En effet, il y a du chemin entre la façon de penser de Dieu et la nôtre. Et pour le comprendre, les textes de ce dimanche nous proposent une plongée en grande profondeur, car l’écart en question se trouve bien entre la surface et la profondeur, les vues extérieures et le cœur profond. La façon de penser en surface est celle qui nous dirige tous dans un premier temps et de manière spontanée. La tradition bénédictine l’appelle notre volonté propre. La tradition orientale parlera plus volontiers d’ego. Son principe est de repérer dans toutes les choses qui l’entourent ce qui peut nourrir son propre intérêt. Saint Jean de la Croix l’appelle d’ailleurs « appétit » : ramener à soi ce qui peut nous profiter, aller vers ce qui est agréable et éviter ce qui est douloureux. En soi, cette réalité est plutôt utile et m’aide grandement à survivre. Le problème est qu’elle devient vite dictatoriale, et s’impose non seulement au niveau des instincts vitaux, mais aussi au niveau des relations humaines, des activités, des projets, du sens de la vie et même au niveau spirituel.

L’ego, en fait, tombe dans la plupart des pièges qui se présentent à lui et nous enferme en nous-mêmes. C’est ce qu’on appelle l’égoïsme. Et vous connaissez la définition de l’égoïste : Qu’est-ce qu’un égoïste ? C’est quelqu’un qui ne pense pas à moi !

Cette différence entre pensée de surface et cœur profond est bien illustrée dans la lecture de Jérémie : Sa volonté propre lui dit qu’il est bien désagréable d’être la risée de tout le monde, d’annoncer des choses que les gens n’ont pas envie d’entendre. Elle est presque parvenue à envoyer Dieu promener :  » Je ne penserai plus à lui, et je ne parlerai plus en son nom. » De même Pierre, dans l’évangile, se laisse diriger par son ego qui ne peut concevoir pour son maître, et donc pour lui par la même occasion, une perspective d’échec, de souffrance et de mort.
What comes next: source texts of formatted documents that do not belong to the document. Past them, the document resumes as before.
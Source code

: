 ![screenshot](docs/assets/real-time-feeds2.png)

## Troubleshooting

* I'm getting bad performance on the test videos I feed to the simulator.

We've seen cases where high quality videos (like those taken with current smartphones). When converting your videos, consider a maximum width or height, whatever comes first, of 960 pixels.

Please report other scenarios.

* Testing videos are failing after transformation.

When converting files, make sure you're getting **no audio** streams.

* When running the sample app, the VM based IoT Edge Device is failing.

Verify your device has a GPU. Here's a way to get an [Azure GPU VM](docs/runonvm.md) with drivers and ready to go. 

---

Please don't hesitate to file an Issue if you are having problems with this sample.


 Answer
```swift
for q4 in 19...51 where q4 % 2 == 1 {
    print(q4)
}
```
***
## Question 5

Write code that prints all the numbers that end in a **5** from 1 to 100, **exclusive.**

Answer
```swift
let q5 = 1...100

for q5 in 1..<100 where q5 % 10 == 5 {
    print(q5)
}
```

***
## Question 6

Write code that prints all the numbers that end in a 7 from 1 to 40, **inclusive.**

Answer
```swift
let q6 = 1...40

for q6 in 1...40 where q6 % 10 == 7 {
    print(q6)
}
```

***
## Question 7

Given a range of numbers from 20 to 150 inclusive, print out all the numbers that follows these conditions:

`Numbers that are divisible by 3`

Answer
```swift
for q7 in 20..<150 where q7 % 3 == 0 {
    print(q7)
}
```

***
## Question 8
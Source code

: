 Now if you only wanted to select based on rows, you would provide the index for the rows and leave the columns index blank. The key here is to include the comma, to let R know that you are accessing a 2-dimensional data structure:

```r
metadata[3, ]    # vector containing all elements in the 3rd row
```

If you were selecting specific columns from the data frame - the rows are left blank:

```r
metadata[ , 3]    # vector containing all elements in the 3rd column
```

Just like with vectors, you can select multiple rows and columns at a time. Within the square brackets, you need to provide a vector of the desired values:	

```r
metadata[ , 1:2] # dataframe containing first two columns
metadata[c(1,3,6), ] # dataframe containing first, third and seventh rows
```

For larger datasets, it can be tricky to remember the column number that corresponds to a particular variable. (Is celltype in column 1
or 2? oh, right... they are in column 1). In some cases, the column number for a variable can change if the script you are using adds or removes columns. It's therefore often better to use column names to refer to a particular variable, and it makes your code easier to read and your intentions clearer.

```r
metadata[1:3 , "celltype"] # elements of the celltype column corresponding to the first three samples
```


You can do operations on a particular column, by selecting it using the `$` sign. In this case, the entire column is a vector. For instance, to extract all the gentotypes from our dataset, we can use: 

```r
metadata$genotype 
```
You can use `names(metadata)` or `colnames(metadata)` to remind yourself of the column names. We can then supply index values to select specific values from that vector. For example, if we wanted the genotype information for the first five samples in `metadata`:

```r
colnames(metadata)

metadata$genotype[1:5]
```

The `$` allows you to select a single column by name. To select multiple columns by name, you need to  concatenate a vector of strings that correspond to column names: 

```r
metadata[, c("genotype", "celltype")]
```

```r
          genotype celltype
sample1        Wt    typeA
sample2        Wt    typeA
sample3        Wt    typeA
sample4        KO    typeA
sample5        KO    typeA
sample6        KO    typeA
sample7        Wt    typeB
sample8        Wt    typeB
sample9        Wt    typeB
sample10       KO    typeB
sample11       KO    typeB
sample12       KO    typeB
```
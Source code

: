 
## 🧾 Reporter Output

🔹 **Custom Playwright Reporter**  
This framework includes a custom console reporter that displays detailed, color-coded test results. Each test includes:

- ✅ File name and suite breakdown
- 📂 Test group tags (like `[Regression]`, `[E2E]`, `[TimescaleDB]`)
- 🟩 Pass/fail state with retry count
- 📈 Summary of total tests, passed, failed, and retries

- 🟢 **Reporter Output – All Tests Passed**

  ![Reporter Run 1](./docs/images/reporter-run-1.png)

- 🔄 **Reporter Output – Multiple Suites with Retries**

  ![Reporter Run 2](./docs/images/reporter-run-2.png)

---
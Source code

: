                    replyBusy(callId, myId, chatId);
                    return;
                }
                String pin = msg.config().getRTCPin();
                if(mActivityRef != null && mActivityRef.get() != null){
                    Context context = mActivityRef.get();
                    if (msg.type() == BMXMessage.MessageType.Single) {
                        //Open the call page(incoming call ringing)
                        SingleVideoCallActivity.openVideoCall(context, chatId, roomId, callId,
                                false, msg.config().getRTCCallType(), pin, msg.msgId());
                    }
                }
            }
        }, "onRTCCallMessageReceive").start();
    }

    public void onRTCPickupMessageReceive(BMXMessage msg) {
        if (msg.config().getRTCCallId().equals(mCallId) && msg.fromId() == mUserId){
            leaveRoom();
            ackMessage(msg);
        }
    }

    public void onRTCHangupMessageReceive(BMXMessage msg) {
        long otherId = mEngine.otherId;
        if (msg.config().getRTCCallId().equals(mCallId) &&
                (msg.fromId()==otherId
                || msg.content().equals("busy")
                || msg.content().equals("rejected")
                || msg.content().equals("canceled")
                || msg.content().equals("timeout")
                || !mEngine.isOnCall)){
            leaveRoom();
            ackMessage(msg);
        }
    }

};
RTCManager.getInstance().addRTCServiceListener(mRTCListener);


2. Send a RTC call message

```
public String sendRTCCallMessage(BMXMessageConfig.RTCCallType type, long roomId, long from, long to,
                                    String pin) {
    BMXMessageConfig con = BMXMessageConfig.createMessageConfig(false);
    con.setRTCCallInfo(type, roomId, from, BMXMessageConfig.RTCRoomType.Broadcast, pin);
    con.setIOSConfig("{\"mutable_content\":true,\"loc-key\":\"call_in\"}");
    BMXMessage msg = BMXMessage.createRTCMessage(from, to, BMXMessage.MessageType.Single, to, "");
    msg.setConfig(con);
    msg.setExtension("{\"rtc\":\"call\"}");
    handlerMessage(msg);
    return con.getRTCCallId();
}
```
Il cherche donc à détourner le chemin du Seigneur : « Cela ne t’arrivera pas. » Il se fait ainsi traité de Satan par Jésus, autrement dit, croyant bien faire, il est devenu un obstacle à la vie de Dieu.

Pourtant Jérémie entend au fond de lui un appel irrésistible à quitter l’influence de sa volonté propre:  » Il y avait en moi comme un feu dévorant, au plus profond de mon être. », et Pierre saura abandonner ses réactions impulsives pour descendre jusqu’au seul à seul dépouillé avec Jésus :  » Seigneur, tu sais bien que je t’aime. »

Mais quelle est la clef d’une telle transformation ? Qu’est-ce qui nous donne la force de dire non à nos désirs illusoires, de choisir l’essentiel même si le chemin pour y arriver semble pénible ?

La réponse nous la trouvons dans la deuxième lecture : « Je vous exhorte par la tendresse de Dieu à lui offrir votre personne et votre vie en sacrifice saint. » Cela veut dire quitter la surface des calculs d’intérêts, les hésitations entre deux pôles : bien être et douleur, pauvreté et richesse, échec et succès… pour rejoindre la seule réalité essentielle qui nous libère de tout attachement trompeur : s’offrir à Dieu sans rien se réserver. C’est un déclic intérieur qui nous libère et nous donne le seul véritable bien : la Présence et la Puissance du Seigneur en nous.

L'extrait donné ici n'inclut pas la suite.